From the far end of the hall, Caretaker Silas moves through the fog like a shadow given shape. His broom glides across marble that gleams too pale in the hall light. He doesn’t look at the frost he’s sweeping away, but I see the runes he’s tracing into the dust, small, deliberate spirals that vanish as quickly as they’re drawn. He’s not cleaning. He’s sealing.

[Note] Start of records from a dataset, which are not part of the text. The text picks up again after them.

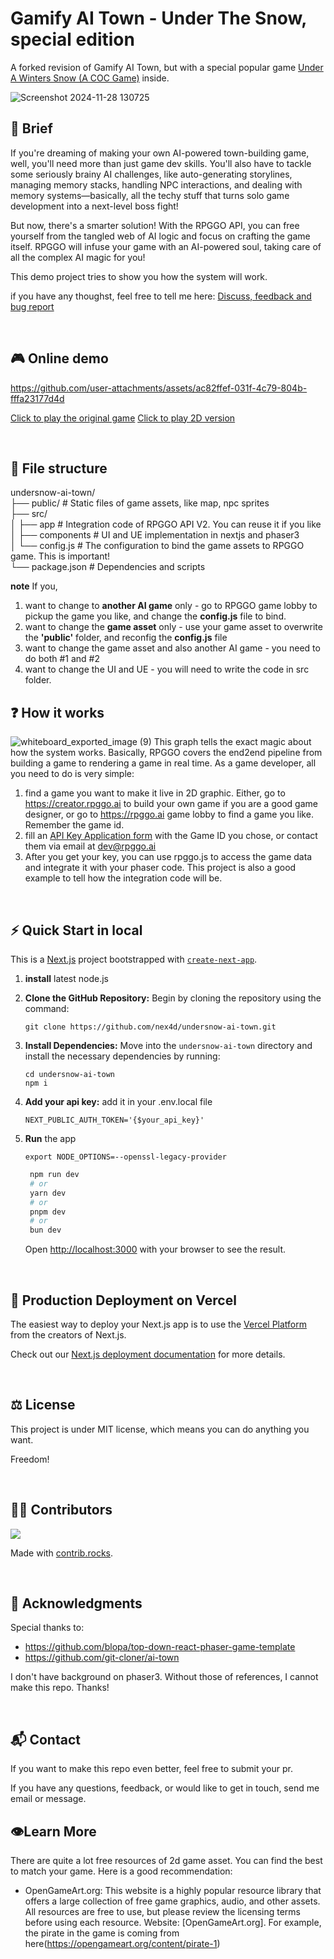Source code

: # Gamify AI Town - Under The Snow, special edition

A forked revision of Gamify AI Town, but with a special popular game [Under A Winters Snow (A COC Game)](https://rpggo.ai/game/7411057c-43a0-4fbb-b4b8-f0b02ba3cb02) inside.

![Screenshot 2024-11-28 130725](https://github.com/user-attachments/assets/cc8902e8-7637-448c-a350-c6a41f393cc6)



## 📖 Brief
If you're dreaming of making your own AI-powered town-building game, well, you'll need more than just game dev skills. You'll also have to tackle some seriously brainy AI challenges, like auto-generating storylines, managing memory stacks, handling NPC interactions, and dealing with memory systems—basically, all the techy stuff that turns solo game development into a next-level boss fight!

But now, there's a smarter solution! With the RPGGO API, you can free yourself from the tangled web of AI logic and focus on crafting the game itself. RPGGO will infuse your game with an AI-powered soul, taking care of all the complex AI magic for you!

This demo project tries to show you how the system will work.

if you have any thoughst, feel free to tell me here: [Discuss, feedback and bug report](https://github.com/codingtmd/gamify-ai-town/issues/7)

<br>

## 🎮 Online demo




https://github.com/user-attachments/assets/ac82ffef-031f-4c79-804b-fffa23177d4d

[Click to play the original game](https://rpggo.ai/game/7411057c-43a0-4fbb-b4b8-f0b02ba3cb02) 
[Click to play 2D version](https://gamify-ai-town.vercel.app/)

<br>

## 📂 File structure

undersnow-ai-town/ <br>
├── public/                # Static files of game assets, like map, npc sprites <br>
├── src/                   
│   ├── app                # Integration code of RPGGO API V2. You can reuse it if you like <br>
│   ├── components         # UI and UE implementation in nextjs and phaser3 <br>
│   └── config.js          # The configuration to bind the game assets to RPGGO game. This is important! <br>
└── package.json           # Dependencies and scripts <br>

**note** If you,
1. want to change to **another AI game** only - go to RPGGO game lobby to pickup the game you like, and change the **config.js** file to bind.
2. want to change the **game asset** only - use your game asset to overwrite the **'public'** folder, and reconfig the **config.js** file
3. want to change the game asset and also another AI game - you need to do both #1 and #2
4. want to change the UI and UE - you will need to write the code in src folder.

## ❓ How it works

![whiteboard_exported_image (9)](https://github.com/user-attachments/assets/d2e29010-3b02-4bde-878e-fb697645c55e)
This graph tells the exact magic about how the system works. Basically, RPGGO covers the end2end pipeline from building a game to rendering a game in real time. As a game developer, all you need to do is very simple:
1. find a game you want to make it live in 2D graphic. Either, go to https://creator.rpggo.ai to build your own game if you are a good game designer, or go to https://rpggo.ai game lobby to find a game you like. Remember the game id.
2. fill an [API Key Application form](https://forms.gle/SgYbkZE2aDj38mhT9) with the Game ID you chose, or contact them via email at [dev@rpggo.ai](mailto:dev@rpggo.ai)
3. After you get your key, you can use rpggo.js to access the game data and integrate it with your phaser code. This project is also a good example to tell how the integration code will be.

<br>

## ⚡️ Quick Start in local
This is a [Next.js](https://nextjs.org/) project bootstrapped with [`create-next-app`](https://github.com/vercel/next.js/tree/canary/packages/create-next-app).

1. **install** latest node.js

2. **Clone the GitHub Repository:** Begin by cloning the repository using the command:

   ```
   git clone https://github.com/nex4d/undersnow-ai-town.git
   ```

3. **Install Dependencies:** Move into the `undersnow-ai-town` directory and install the necessary dependencies by running:

   ```
   cd undersnow-ai-town
   npm i
   ```

4. **Add your api key:** add it in your .env.local file
   
   ```.env.local
   NEXT_PUBLIC_AUTH_TOKEN='{$your_api_key}'
   ```


5. **Run** the app
   ```
   export NODE_OPTIONS=--openssl-legacy-provider
   ```

   ```bash
    npm run dev
    # or
    yarn dev
    # or
    pnpm dev
    # or
    bun dev
    ```

   Open [http://localhost:3000](http://localhost:3000) with your browser to see the result.



<br>

## 🐳 Production Deployment on Vercel

The easiest way to deploy your Next.js app is to use the [Vercel Platform](https://vercel.com/new?utm_medium=default-template&filter=next.js&utm_source=create-next-app&utm_campaign=create-next-app-readme) from the creators of Next.js.

Check out our [Next.js deployment documentation](https://nextjs.org/docs/deployment) for more details.

<br>

## ⚖️ License

This project is under MIT license, which means you can do anything you want.

Freedom!

<br>

## 👨‍💻‍ Contributors


<a href="https://github.com/codingtmd/gamify-ai-town/graphs/contributors">
  <img src="https://contrib.rocks/image?repo=codingtmd/gamify-ai-town" />
</a>

Made with [contrib.rocks](https://contrib.rocks).

<br>

## 🤝 Acknowledgments
Special thanks to:
 - https://github.com/blopa/top-down-react-phaser-game-template
 - https://github.com/git-cloner/ai-town

I don't have background on phaser3. Without those of references, I cannot make this repo. Thanks!

<br>

## 📬 Contact

If you want to make this repo even better, feel free to submit your pr.

If you have any questions, feedback, or would like to get in touch, send me email or message. 


## 👁️Learn More

There are quite a lot free resources of 2d game asset. You can find the best to match your game. Here is a good recommendation:

- OpenGameArt.org: This website is a highly popular resource library that offers a large collection of free game graphics, audio, and other assets. All resources are free to use, but please review the licensing terms before using each resource. Website: [OpenGameArt.org]. For example, the pirate in the game is coming from here(https://opengameart.org/content/pirate-1)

When his gaze flicks up, our eyes meet for half a heartbeat. There’s no surprise in his expression, only acknowledgment. The kind that passes between those who know what hides beneath this place. Then he nods once, turns the corner, and disappears into mist.
I wait until his footsteps fade before moving on. The corridor stretches ahead, archways ribbed like a spine, light flickering against stone ribs. Cold hums through the walls, steady, patient. The Rift stirs deeper tonight.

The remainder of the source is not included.